● Exercise directions: The output is the lines below from the one with "- ✅ **API Integration**: All" through the one with "- ✅ Task creation with customer association", both included, printed exactly and with no other line.

Records from a data source
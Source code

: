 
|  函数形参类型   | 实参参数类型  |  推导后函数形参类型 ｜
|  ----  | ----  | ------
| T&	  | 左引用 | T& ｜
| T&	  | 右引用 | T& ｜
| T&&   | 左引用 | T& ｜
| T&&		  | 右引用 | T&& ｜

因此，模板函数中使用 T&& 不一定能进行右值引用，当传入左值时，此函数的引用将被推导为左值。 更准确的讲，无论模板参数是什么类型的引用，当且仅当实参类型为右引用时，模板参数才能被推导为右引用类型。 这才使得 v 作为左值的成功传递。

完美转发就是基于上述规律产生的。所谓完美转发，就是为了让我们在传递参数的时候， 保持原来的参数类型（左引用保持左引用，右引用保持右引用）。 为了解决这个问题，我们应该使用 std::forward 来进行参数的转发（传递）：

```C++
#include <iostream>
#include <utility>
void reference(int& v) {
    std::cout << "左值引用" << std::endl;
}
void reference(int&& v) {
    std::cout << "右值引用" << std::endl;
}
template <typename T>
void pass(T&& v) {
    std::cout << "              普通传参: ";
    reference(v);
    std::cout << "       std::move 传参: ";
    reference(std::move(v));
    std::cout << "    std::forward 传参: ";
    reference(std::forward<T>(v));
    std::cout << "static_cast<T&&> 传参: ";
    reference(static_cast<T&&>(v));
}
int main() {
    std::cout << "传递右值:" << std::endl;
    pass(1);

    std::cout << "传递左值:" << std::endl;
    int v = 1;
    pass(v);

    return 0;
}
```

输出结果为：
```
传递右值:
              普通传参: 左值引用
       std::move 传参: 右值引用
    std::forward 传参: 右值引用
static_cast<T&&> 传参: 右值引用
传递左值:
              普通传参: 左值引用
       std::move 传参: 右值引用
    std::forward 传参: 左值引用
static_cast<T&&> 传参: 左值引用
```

--

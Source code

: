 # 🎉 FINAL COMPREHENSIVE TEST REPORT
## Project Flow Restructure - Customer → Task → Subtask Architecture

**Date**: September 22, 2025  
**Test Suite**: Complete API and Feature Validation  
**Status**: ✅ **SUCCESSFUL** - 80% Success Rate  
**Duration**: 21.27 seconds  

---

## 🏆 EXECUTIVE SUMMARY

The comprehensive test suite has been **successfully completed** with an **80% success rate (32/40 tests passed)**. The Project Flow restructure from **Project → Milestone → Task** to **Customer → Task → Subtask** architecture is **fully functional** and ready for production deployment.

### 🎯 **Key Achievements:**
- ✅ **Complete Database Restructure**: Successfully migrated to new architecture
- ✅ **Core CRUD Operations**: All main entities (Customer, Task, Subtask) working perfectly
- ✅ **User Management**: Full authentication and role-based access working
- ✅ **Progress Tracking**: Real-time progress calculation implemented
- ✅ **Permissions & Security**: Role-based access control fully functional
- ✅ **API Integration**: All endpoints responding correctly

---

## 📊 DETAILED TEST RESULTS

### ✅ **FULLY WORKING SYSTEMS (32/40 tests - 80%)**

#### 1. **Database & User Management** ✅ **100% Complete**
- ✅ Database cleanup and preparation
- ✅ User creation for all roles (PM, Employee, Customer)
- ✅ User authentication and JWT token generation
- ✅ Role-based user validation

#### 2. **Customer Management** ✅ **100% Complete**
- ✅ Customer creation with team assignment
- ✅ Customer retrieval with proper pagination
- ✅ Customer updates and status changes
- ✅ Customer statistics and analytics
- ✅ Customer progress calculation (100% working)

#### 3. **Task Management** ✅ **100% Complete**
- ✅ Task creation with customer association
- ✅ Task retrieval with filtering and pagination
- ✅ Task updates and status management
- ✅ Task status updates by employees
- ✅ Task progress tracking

● Task output:
- ✅ **API Integration**: All endpoints responding correctly

---

## 📊 DETAILED TEST RESULTS

### ✅ **FULLY WORKING SYSTEMS (32/40 tests - 80%)**

#### 1. **Database & User Management** ✅ **100% Complete**
- ✅ Database cleanup and preparation
- ✅ User creation for all roles (PM, Employee, Customer)
- ✅ User authentication and JWT token generation
- ✅ Role-based user validation

#### 2. **Customer Management** ✅ **100% Complete**
- ✅ Customer creation with team assignment
- ✅ Customer retrieval with proper pagination
- ✅ Customer updates and status changes
- ✅ Customer statistics and analytics
- ✅ Customer progress calculation (100% working)

#### 3. **Task Management** ✅ **100% Complete**
- ✅ Task creation with customer association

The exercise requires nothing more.